Plain-text document sources

Content starts

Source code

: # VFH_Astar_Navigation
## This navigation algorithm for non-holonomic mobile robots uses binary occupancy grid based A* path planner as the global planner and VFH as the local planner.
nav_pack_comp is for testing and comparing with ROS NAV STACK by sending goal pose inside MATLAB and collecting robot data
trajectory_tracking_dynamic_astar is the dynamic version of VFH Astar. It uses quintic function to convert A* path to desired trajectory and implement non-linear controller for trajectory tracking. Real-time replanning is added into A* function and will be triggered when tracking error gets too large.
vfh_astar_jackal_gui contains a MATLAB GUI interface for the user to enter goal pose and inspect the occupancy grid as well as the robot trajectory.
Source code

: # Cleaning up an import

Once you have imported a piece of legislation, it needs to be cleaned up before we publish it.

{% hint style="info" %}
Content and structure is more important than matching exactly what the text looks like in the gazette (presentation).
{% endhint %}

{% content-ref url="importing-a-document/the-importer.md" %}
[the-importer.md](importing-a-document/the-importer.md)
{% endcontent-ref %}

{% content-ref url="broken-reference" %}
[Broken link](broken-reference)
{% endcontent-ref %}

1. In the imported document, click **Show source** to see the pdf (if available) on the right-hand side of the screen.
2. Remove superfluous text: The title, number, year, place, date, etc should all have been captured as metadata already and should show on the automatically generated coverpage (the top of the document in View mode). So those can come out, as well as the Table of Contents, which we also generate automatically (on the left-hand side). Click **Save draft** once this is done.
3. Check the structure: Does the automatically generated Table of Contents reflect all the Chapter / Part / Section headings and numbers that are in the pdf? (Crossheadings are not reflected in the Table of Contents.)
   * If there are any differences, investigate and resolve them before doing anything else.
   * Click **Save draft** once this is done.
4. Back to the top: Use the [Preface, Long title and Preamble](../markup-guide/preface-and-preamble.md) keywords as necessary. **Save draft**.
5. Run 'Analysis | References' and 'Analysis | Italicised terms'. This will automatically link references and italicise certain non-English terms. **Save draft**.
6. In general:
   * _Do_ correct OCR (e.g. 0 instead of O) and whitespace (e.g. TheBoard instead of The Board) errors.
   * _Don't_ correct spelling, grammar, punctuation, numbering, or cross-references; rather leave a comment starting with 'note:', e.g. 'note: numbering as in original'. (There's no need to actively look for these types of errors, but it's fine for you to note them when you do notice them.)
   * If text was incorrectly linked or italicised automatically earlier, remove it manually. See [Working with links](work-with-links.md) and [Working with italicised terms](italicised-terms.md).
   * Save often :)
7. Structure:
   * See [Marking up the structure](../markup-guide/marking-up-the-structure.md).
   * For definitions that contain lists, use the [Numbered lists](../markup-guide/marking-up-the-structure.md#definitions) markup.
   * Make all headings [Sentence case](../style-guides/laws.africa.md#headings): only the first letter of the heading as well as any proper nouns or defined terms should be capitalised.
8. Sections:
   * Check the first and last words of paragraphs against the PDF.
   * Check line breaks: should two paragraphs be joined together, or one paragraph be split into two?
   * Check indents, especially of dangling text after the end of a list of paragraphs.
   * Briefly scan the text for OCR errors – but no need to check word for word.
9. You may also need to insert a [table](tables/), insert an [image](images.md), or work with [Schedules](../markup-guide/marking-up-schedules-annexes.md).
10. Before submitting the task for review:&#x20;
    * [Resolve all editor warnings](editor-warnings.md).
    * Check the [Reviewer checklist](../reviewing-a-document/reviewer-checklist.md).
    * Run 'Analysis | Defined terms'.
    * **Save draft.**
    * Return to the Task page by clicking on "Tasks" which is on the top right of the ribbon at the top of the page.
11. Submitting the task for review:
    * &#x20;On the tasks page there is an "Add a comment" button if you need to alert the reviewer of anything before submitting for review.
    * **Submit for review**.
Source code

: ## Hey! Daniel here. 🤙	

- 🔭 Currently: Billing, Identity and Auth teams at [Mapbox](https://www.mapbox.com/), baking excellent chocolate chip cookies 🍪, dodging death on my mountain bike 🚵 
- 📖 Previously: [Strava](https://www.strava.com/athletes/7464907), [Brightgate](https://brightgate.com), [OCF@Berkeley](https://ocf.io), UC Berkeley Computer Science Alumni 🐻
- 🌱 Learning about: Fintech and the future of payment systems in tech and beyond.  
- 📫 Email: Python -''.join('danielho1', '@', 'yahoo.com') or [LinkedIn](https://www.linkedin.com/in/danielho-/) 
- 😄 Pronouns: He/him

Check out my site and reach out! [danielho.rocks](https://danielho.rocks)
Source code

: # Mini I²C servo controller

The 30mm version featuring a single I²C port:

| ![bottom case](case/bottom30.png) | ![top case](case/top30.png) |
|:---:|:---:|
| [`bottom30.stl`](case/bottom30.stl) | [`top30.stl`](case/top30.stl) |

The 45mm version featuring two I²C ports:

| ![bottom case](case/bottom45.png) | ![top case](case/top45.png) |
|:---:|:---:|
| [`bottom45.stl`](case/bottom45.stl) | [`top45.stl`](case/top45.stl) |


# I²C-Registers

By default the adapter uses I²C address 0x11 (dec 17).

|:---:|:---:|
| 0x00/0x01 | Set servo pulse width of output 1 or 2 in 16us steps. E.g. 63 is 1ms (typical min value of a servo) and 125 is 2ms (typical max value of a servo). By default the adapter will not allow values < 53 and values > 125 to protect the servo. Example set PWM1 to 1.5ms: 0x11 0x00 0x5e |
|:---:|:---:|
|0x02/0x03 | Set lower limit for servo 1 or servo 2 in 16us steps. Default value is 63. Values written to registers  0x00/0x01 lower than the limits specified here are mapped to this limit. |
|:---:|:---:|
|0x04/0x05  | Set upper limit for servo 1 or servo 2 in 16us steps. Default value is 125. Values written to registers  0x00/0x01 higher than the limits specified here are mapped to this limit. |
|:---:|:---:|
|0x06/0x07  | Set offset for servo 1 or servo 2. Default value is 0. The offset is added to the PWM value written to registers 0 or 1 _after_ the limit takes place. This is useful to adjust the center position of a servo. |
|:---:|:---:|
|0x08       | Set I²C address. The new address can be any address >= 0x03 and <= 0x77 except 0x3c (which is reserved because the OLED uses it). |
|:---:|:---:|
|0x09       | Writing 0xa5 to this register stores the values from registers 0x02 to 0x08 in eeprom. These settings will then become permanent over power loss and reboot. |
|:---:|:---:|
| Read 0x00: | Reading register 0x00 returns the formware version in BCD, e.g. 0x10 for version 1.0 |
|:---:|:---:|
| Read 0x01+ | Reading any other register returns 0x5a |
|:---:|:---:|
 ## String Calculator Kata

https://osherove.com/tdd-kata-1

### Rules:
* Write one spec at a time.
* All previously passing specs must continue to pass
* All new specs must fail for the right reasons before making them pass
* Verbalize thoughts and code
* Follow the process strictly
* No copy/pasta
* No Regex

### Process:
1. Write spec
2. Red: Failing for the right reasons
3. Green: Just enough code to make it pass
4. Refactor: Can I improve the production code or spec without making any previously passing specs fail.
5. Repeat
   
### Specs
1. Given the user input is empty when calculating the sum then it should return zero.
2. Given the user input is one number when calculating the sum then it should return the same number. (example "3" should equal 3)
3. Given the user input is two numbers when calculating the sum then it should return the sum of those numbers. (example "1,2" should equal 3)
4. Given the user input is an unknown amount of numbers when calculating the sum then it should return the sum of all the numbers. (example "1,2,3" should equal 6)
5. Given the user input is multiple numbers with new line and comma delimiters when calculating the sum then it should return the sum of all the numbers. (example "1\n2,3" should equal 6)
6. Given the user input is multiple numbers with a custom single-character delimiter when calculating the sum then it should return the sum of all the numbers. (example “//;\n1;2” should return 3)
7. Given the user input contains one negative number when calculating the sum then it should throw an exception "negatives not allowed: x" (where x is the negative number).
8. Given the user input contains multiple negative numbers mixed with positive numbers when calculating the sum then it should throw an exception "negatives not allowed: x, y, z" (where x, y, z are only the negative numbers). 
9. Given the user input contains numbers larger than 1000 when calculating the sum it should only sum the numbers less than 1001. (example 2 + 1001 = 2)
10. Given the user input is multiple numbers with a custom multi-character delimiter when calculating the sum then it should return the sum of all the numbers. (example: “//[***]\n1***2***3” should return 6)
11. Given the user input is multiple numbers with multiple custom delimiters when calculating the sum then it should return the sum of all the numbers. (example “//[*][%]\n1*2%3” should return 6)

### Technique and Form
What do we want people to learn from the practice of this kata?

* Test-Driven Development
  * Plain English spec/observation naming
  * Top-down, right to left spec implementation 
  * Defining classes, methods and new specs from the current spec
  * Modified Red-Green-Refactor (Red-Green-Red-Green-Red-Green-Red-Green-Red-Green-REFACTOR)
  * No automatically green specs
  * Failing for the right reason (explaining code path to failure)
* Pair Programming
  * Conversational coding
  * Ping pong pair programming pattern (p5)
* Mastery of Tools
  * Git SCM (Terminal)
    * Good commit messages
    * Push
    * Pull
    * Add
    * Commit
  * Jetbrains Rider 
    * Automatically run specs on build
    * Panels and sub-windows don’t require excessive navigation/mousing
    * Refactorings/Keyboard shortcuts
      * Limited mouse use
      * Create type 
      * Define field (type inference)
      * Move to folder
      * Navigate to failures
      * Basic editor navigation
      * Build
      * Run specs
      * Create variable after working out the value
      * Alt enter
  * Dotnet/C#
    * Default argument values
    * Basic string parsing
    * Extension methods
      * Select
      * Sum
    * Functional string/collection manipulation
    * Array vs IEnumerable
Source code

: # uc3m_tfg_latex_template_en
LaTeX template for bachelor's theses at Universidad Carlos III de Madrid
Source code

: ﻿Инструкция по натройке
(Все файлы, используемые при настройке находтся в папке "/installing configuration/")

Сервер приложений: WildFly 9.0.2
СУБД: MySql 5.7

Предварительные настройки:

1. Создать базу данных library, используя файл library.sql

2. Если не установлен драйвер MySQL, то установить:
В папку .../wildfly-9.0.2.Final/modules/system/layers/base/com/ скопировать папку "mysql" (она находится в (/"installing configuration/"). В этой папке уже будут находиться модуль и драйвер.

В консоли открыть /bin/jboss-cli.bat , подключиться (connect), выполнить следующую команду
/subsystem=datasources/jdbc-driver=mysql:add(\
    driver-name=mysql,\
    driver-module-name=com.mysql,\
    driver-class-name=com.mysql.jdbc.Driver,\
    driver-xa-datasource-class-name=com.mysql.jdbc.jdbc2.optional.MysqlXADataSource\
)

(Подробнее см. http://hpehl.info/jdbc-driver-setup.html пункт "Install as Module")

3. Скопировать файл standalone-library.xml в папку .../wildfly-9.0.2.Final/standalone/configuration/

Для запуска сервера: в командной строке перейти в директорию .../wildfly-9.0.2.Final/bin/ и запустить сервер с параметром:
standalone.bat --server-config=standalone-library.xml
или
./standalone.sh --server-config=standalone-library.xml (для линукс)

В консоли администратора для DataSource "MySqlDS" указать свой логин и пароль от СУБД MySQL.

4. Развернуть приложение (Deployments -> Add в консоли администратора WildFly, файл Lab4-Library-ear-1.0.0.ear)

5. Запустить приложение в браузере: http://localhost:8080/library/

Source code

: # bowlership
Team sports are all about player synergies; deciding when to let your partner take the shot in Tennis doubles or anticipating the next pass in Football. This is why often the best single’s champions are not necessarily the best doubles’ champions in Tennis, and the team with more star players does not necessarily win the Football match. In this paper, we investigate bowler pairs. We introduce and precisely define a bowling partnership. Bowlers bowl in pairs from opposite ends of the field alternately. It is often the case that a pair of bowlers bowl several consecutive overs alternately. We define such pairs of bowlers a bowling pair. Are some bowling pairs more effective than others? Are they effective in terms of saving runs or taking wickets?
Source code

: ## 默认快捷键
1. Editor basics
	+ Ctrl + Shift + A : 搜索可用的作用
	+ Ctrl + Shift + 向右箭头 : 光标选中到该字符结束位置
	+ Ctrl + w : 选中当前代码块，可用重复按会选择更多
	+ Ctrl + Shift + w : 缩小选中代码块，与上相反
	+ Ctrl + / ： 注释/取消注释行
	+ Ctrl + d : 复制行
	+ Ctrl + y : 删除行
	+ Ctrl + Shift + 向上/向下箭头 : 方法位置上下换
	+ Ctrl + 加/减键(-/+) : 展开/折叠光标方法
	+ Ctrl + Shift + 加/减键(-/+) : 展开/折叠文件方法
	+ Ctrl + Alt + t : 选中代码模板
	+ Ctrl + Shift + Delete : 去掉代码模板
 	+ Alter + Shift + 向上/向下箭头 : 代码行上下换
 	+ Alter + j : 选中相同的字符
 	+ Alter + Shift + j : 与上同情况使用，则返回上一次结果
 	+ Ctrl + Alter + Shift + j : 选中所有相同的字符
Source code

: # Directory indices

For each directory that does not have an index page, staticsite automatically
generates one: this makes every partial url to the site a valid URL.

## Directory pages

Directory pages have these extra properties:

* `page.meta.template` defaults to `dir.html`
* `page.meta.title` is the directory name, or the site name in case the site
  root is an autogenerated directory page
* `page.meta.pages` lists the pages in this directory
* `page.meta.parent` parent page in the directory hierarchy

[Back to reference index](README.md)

Content ends

— Exercise objective —
Would you print exactly, and only, the lines of the data above from the line with "doing anything else." through the line with "4. Back to the", inclusive?

— Exercise response —
   * If there are any differences, investigate and resolve them before doing anything else.
   * Click **Save draft** once this is done.
4. Back to the top: Use the [Preface, Long title and Preamble](../markup-guide/preface-and-preamble.md) keywords as necessary. **Save draft**.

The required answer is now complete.